Could you retype every entry below exactly as written?

▸ STUDY MATERIAL:
--- START ---
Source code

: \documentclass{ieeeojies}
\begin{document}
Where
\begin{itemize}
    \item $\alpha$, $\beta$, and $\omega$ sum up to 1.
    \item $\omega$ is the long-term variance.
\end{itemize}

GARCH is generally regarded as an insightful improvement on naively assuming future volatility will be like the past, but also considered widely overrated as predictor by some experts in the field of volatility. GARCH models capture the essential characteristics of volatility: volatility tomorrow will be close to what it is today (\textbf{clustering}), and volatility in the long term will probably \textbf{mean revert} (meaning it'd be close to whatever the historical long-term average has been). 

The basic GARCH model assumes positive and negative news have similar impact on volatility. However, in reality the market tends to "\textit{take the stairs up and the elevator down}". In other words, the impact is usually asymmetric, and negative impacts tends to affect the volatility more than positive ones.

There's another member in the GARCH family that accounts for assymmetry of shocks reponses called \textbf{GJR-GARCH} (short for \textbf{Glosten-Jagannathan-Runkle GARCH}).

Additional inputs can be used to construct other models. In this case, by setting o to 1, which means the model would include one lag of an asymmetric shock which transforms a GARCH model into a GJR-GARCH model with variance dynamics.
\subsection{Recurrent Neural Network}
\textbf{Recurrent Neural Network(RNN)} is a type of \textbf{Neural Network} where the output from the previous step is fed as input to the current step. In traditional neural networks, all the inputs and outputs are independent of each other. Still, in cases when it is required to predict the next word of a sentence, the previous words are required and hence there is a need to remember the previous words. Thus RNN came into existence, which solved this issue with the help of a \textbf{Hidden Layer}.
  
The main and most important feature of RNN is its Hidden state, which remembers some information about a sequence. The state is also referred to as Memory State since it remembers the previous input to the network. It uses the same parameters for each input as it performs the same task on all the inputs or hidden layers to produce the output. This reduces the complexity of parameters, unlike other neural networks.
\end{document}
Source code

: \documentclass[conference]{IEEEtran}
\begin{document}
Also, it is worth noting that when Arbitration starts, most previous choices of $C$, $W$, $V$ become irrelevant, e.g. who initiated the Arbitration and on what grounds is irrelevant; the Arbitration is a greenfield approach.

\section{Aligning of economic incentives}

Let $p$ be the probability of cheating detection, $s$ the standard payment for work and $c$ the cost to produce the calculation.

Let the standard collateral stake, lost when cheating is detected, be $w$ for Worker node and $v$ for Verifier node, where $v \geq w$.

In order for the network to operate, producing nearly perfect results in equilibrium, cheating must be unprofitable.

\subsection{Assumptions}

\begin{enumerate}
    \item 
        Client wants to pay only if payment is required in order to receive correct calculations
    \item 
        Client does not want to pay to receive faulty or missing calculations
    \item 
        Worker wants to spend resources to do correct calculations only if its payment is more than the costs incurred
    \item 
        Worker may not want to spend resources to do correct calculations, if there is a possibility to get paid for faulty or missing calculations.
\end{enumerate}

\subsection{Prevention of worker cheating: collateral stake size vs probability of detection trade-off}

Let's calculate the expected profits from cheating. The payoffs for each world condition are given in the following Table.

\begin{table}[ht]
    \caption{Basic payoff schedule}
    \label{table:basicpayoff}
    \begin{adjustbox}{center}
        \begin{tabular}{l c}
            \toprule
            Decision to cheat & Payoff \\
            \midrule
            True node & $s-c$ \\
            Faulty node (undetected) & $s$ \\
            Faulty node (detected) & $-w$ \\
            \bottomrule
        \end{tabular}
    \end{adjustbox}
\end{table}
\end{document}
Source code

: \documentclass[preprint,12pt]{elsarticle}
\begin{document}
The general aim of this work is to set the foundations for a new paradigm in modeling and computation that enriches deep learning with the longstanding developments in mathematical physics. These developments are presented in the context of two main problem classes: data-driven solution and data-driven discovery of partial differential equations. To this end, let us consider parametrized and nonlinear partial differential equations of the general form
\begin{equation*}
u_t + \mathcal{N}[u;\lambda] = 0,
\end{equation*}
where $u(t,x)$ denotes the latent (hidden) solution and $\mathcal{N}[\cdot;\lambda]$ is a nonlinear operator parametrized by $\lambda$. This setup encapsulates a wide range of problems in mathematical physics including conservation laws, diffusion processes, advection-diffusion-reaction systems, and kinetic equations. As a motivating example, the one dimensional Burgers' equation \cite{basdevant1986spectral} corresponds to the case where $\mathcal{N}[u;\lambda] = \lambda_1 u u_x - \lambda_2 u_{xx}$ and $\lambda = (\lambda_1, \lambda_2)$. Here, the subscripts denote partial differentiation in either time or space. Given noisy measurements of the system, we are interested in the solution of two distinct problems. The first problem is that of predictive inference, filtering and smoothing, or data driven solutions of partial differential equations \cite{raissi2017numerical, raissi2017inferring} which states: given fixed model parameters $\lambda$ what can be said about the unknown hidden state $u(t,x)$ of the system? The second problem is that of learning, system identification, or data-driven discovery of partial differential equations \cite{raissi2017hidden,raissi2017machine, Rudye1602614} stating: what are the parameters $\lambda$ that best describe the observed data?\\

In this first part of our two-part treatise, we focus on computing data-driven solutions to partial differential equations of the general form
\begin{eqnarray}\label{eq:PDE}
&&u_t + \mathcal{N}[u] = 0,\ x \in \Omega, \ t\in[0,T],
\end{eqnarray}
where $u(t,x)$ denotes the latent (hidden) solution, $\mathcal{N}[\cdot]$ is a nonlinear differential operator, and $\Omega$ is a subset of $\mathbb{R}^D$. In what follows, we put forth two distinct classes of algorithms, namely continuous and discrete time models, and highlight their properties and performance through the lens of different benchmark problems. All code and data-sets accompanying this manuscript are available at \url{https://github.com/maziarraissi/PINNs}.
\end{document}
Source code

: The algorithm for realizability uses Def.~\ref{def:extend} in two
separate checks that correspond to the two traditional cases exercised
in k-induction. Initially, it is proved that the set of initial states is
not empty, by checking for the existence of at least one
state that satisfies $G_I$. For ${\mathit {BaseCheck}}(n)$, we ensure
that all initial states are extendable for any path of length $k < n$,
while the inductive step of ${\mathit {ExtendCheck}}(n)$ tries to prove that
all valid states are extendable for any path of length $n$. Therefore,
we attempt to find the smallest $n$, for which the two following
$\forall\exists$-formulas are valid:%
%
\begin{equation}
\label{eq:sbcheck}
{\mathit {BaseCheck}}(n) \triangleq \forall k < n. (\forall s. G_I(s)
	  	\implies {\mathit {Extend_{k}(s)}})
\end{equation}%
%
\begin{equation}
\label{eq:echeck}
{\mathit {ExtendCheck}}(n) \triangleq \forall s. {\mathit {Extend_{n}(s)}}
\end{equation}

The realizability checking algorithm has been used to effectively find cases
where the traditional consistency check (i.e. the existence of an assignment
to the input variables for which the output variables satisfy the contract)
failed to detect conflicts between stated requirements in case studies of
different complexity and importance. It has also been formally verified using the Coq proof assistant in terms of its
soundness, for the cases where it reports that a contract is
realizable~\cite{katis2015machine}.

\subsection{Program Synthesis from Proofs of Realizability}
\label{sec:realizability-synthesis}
--- END ---
▸ RESPONSE BOX:
Source code

: \documentclass{ieeeojies}
\begin{document}
Where
\begin{itemize}
    \item $\alpha$, $\beta$, and $\omega$ sum up to 1.
    \item $\omega$ is the long-term variance.
\end{itemize}

GARCH is generally regarded as an insightful improvement on naively assuming future volatility will be like the past, but also considered widely overrated as predictor by some experts in the field of volatility. GARCH models capture the essential characteristics of volatility: volatility tomorrow will be close to what it is today (\textbf{clustering}), and volatility in the long term will probably \textbf{mean revert} (meaning it'd be close to whatever the historical long-term average has been). 

The basic GARCH model assumes positive and negative news have similar impact on volatility. However, in reality the market tends to "\textit{take the stairs up and the elevator down}". In other words, the impact is usually asymmetric, and negative impacts tends to affect the volatility more than positive ones.

There's another member in the GARCH family that accounts for assymmetry of shocks reponses called \textbf{GJR-GARCH} (short for \textbf{Glosten-Jagannathan-Runkle GARCH}).

Additional inputs can be used to construct other models. In this case, by setting o to 1, which means the model would include one lag of an asymmetric shock which transforms a GARCH model into a GJR-GARCH model with variance dynamics.
\subsection{Recurrent Neural Network}
\textbf{Recurrent Neural Network(RNN)} is a type of \textbf{Neural Network} where the output from the previous step is fed as input to the current step. In traditional neural networks, all the inputs and outputs are independent of each other. Still, in cases when it is required to predict the next word of a sentence, the previous words are required and hence there is a need to remember the previous words. Thus RNN came into existence, which solved this issue with the help of a \textbf{Hidden Layer}.
  
The main and most important feature of RNN is its Hidden state, which remembers some information about a sequence. The state is also referred to as Memory State since it remembers the previous input to the network. It uses the same parameters for each input as it performs the same task on all the inputs or hidden layers to produce the output. This reduces the complexity of parameters, unlike other neural networks.
\end{document}
Source code

: \documentclass[conference]{IEEEtran}
\begin{document}
Also, it is worth noting that when Arbitration starts, most previous choices of $C$, $W$, $V$ become irrelevant, e.g. who initiated the Arbitration and on what grounds is irrelevant; the Arbitration is a greenfield approach.

\section{Aligning of economic incentives}

Let $p$ be the probability of cheating detection, $s$ the standard payment for work and $c$ the cost to produce the calculation.

Let the standard collateral stake, lost when cheating is detected, be $w$ for Worker node and $v$ for Verifier node, where $v \geq w$.

In order for the network to operate, producing nearly perfect results in equilibrium, cheating must be unprofitable.

\subsection{Assumptions}

\begin{enumerate}
    \item 
        Client wants to pay only if payment is required in order to receive correct calculations
    \item 
        Client does not want to pay to receive faulty or missing calculations
    \item 
        Worker wants to spend resources to do correct calculations only if its payment is more than the costs incurred
    \item 
        Worker may not want to spend resources to do correct calculations, if there is a possibility to get paid for faulty or missing calculations.
\end{enumerate}

\subsection{Prevention of worker cheating: collateral stake size vs probability of detection trade-off}

Let's calculate the expected profits from cheating. The payoffs for each world condition are given in the following Table.

\begin{table}[ht]
    \caption{Basic payoff schedule}
    \label{table:basicpayoff}
    \begin{adjustbox}{center}
        \begin{tabular}{l c}
            \toprule
            Decision to cheat & Payoff \\
            \midrule
            True node & $s-c$ \\
            Faulty node (undetected) & $s$ \\
            Faulty node (detected) & $-w$ \\
            \bottomrule
        \end{tabular}
    \end{adjustbox}
\end{table}
\end{document}
Source code

: \documentclass[preprint,12pt]{elsarticle}
\begin{document}
The general aim of this work is to set the foundations for a new paradigm in modeling and computation that enriches deep learning with the longstanding developments in mathematical physics. These developments are presented in the context of two main problem classes: data-driven solution and data-driven discovery of partial differential equations. To this end, let us consider parametrized and nonlinear partial differential equations of the general form
\begin{equation*}
u_t + \mathcal{N}[u;\lambda] = 0,
\end{equation*}
where $u(t,x)$ denotes the latent (hidden) solution and $\mathcal{N}[\cdot;\lambda]$ is a nonlinear operator parametrized by $\lambda$. This setup encapsulates a wide range of problems in mathematical physics including conservation laws, diffusion processes, advection-diffusion-reaction systems, and kinetic equations. As a motivating example, the one dimensional Burgers' equation \cite{basdevant1986spectral} corresponds to the case where $\mathcal{N}[u;\lambda] = \lambda_1 u u_x - \lambda_2 u_{xx}$ and $\lambda = (\lambda_1, \lambda_2)$. Here, the subscripts denote partial differentiation in either time or space. Given noisy measurements of the system, we are interested in the solution of two distinct problems. The first problem is that of predictive inference, filtering and smoothing, or data driven solutions of partial differential equations \cite{raissi2017numerical, raissi2017inferring} which states: given fixed model parameters $\lambda$ what can be said about the unknown hidden state $u(t,x)$ of the system? The second problem is that of learning, system identification, or data-driven discovery of partial differential equations \cite{raissi2017hidden,raissi2017machine, Rudye1602614} stating: what are the parameters $\lambda$ that best describe the observed data?\\

In this first part of our two-part treatise, we focus on computing data-driven solutions to partial differential equations of the general form
\begin{eqnarray}\label{eq:PDE}
&&u_t + \mathcal{N}[u] = 0,\ x \in \Omega, \ t\in[0,T],
\end{eqnarray}
where $u(t,x)$ denotes the latent (hidden) solution, $\mathcal{N}[\cdot]$ is a nonlinear differential operator, and $\Omega$ is a subset of $\mathbb{R}^D$. In what follows, we put forth two distinct classes of algorithms, namely continuous and discrete time models, and highlight their properties and performance through the lens of different benchmark problems. All code and data-sets accompanying this manuscript are available at \url{https://github.com/maziarraissi/PINNs}.
\end{document}
Source code

: The algorithm for realizability uses Def.~\ref{def:extend} in two
separate checks that correspond to the two traditional cases exercised
in k-induction. Initially, it is proved that the set of initial states is
not empty, by checking for the existence of at least one
state that satisfies $G_I$. For ${\mathit {BaseCheck}}(n)$, we ensure
that all initial states are extendable for any path of length $k < n$,
while the inductive step of ${\mathit {ExtendCheck}}(n)$ tries to prove that
all valid states are extendable for any path of length $n$. Therefore,
we attempt to find the smallest $n$, for which the two following
$\forall\exists$-formulas are valid:%
%
\begin{equation}
\label{eq:sbcheck}
{\mathit {BaseCheck}}(n) \triangleq \forall k < n. (\forall s. G_I(s)
	  	\implies {\mathit {Extend_{k}(s)}})
\end{equation}%
%
\begin{equation}
\label{eq:echeck}
{\mathit {ExtendCheck}}(n) \triangleq \forall s. {\mathit {Extend_{n}(s)}}
\end{equation}

The realizability checking algorithm has been used to effectively find cases
where the traditional consistency check (i.e. the existence of an assignment
to the input variables for which the output variables satisfy the contract)
failed to detect conflicts between stated requirements in case studies of
different complexity and importance. It has also been formally verified using the Coq proof assistant in terms of its
soundness, for the cases where it reports that a contract is
realizable~\cite{katis2015machine}.

\subsection{Program Synthesis from Proofs of Realizability}
\label{sec:realizability-synthesis}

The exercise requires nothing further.